I asked IBM's Vijay Vijayasankar why predicting flu is such a tough issue:
There are two related problems that need solution - 1. a data problem on how to predict impact better, and 2. A medical problem on how to get better/faster/cheaper vaccines out.
— Vijay Vijayasankar (@vijayasankarv) February 3, 2018
That sounds right - two vexing problems that intersect in complicated ways. That's more difficult than a business automation problem due to the problem of politics, agency funding, cooperation between the public and private sector and so on. Therefore:
That needs a lot of focus and investment given it needs a lot of different teams to come together - ergo I am not holding my breath on getting it done real soon
— Vijay Vijayasankar (@vijayasankarv) February 3, 2018
On diginomica, we've devoted editorial to the ethical dangers of algorithms gone wild. The latest example we haven't delved into yet comes from Australia (Australia put an algorithm in charge of its benefits fraud detection and plunged the nation into chaos). Granted, Boing Boing's headline is borderline linkbait. But the story is instructive:
The Australian government created an algorithmic, semi-privatised system to mine the financial records of people receiving means-tested benefits and accuse them of fraud on the basis of its findings, bringing in private contractors to build and maintain the system and collect the penalties it ascribed, paying them a commission on the basis of how much money they extracted from poor Australians.

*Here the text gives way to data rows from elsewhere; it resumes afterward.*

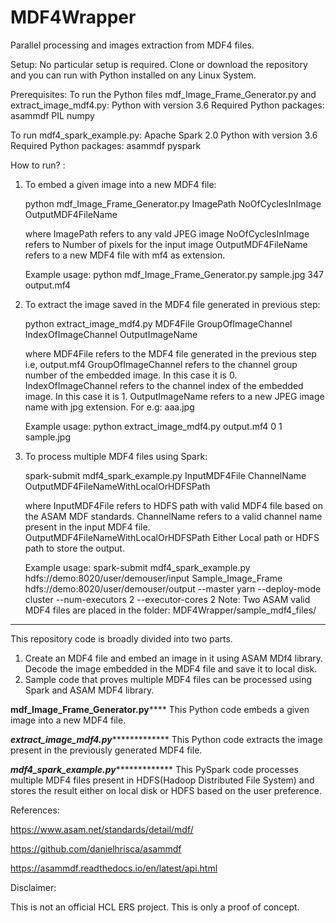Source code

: # MDF4Wrapper
Parallel processing and images extraction from MDF4 files.

Setup:
No particular setup is required. Clone or download the repository and you can run with Python installed on any Linux System.

Prerequisites:
To run the Python files mdf_Image_Frame_Generator.py and extract_image_mdf4.py:
Python with version 3.6
Required Python packages:
asammdf
PIL
numpy

To run mdf4_spark_example.py:
Apache Spark 2.0
Python with version 3.6
Required Python packages:
asammdf
pyspark 

How to run? :

1) To embed a given image into a new MDF4 file:

   python mdf_Image_Frame_Generator.py ImagePath NoOfCyclesInImage OutputMDF4FileName
   
   where ImagePath refers to any vald JPEG image 
         NoOfCyclesInImage refers to Number of pixels for the input image
         OutputMDF4FileName refers to a new MDF4 file with mf4 as extension.
         
   Example usage: python mdf_Image_Frame_Generator.py sample.jpg 347 output.mf4
  
2) To extract the image saved in the MDF4 file generated in previous step:

   python extract_image_mdf4.py MDF4File GroupOfImageChannel IndexOfImageChannel OutputImageName
   
   where MDF4File refers to the MDF4 file generated in the previous step i.e, output.mf4
         GroupOfImageChannel refers to the channel group number of the embedded image. In this case it is 0.
         IndexOfImageChannel refers to the channel index of the embedded image. In this case it is 1.
         OutputImageName refers to a new JPEG image name with jpg extension. For e.g: aaa.jpg
         
   Example usage: python extract_image_mdf4.py output.mf4 0 1 sample.jpg
            
3) To process multiple MDF4 files using Spark:

   spark-submit mdf4_spark_example.py InputMDF4File ChannelName OutputMDF4FileNameWithLocalOrHDFSPath
   
   where InputMDF4File refers to HDFS path with valid MDF4 file based on the ASAM MDF standards.
         ChannelName refers to a valid channel name present in the input MDF4 file.
         OutputMDF4FileNameWithLocalOrHDFSPath Either Local path or HDFS path to store the output.
         
   Example usage: spark-submit mdf4_spark_example.py hdfs://demo:8020/user/demouser/input Sample_Image_Frame hdfs://demo:8020/user/demouser/output --master yarn --deploy-mode cluster --num-executors 2 --executor-cores 2
   Note: Two ASAM valid MDF4 files are placed in the folder: MDF4Wrapper/sample_mdf4_files/
   
    


************************************************************************************************
This repository code is broadly divided into two parts.

1. Create an MDF4 file and embed an image in it using ASAM MDf4 library. Decode the image embedded in the MDF4 file and save it to local disk.
2. Sample code that proves multiple MDF4 files can be processed using Spark and ASAM MDF4 library.

********mdf_Image_Frame_Generator.py************
This Python code embeds a given image into a new MDF4 file.

*******extract_image_mdf4.py********************
This Python code extracts the image present in the previously generated MDF4 file.

*******mdf4_spark_example.py********************
This PySpark code processes multiple MDF4 files present in HDFS(Hadoop Distributed File System) and stores the result either on local disk or HDFS based on the user preference.

References:

https://www.asam.net/standards/detail/mdf/

https://github.com/danielhrisca/asammdf

https://asammdf.readthedocs.io/en/latest/api.html

Disclaimer:

This is not an official HCL ERS project.
This is only a proof of concept.
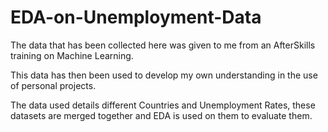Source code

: # EDA-on-Unemployment-Data

The data that has been collected here was given to me from an AfterSkills training on Machine Learning.

This data has then been used to develop my own understanding in the use of personal projects.

The data used details different Countries and Unemployment Rates, these datasets are merged together and EDA is used on them to evaluate them.
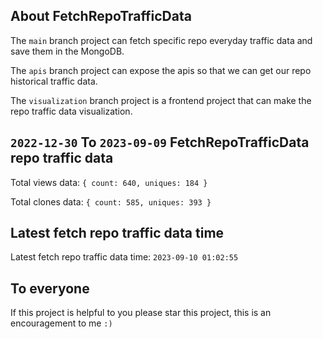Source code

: ## About FetchRepoTrafficData

The `main` branch project can fetch specific repo everyday traffic data and save them in the MongoDB.

The `apis` branch project can expose the apis so that we can get our repo historical traffic data.

The `visualization` branch project is a frontend project that can make the repo traffic data visualization.

## `2022-12-30` To `2023-09-09` FetchRepoTrafficData repo traffic data

Total views data: `{ count: 640, uniques: 184 }`

Total clones data: `{ count: 585, uniques: 393 }`

## Latest fetch repo traffic data time

Latest fetch repo traffic data time: `2023-09-10 01:02:55`

## To everyone

If this project is helpful to you please star this project, this is an encouragement to me `:)`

The outcome so far? A much more disturbing version of the inconveniences I grouched about above:
The result was a predictable kafkaesque nightmare in which an unaccountable black box accused poor people, students, pensioners, disabled people and others receiving benefits of owing huge sums, sending abusive, threatening debt collectors after them, and placing all information about the accusations of fraud at the other end of a bureaucratic nightmare system of overseas phone-bank operators with insane wait-times.
More nuances of this situation are here, in a slightly less axe-grinding article. The lack of recourse is always the worst part:
Those who wanted to contest their debts had to lodge a formal complaint, and were subjected to hours of Mozart’s Divertimento in F Major before they could talk to a case worker. Others tried taking their concerns directly to the Centrelink agency on Twitter, where they were directed to calling Lifeline, a 24-hour hotline for crisis support and suicide prevention.
We've documented troubling enterprise variations at diginomica. One HR example is via Brian Sommer, in “You’re not our kind of people” - why analytics and HR fail many good people. I won't touch the election issues that Facebook, Google and Twitter are knee deep in, but that's the obvious tech backdrop.
Automation is always imperfect. Some problems (e.g. flu, natural disaster predictions) are tough for algorithms to nail down. But I read somewhere that the first step is admitting we have a problem. Well, let's add "customer experience" to the list of things that algos-gone-wild endanger.
Update: added a fourth reason to the list of why companies botch this (the data silos reason).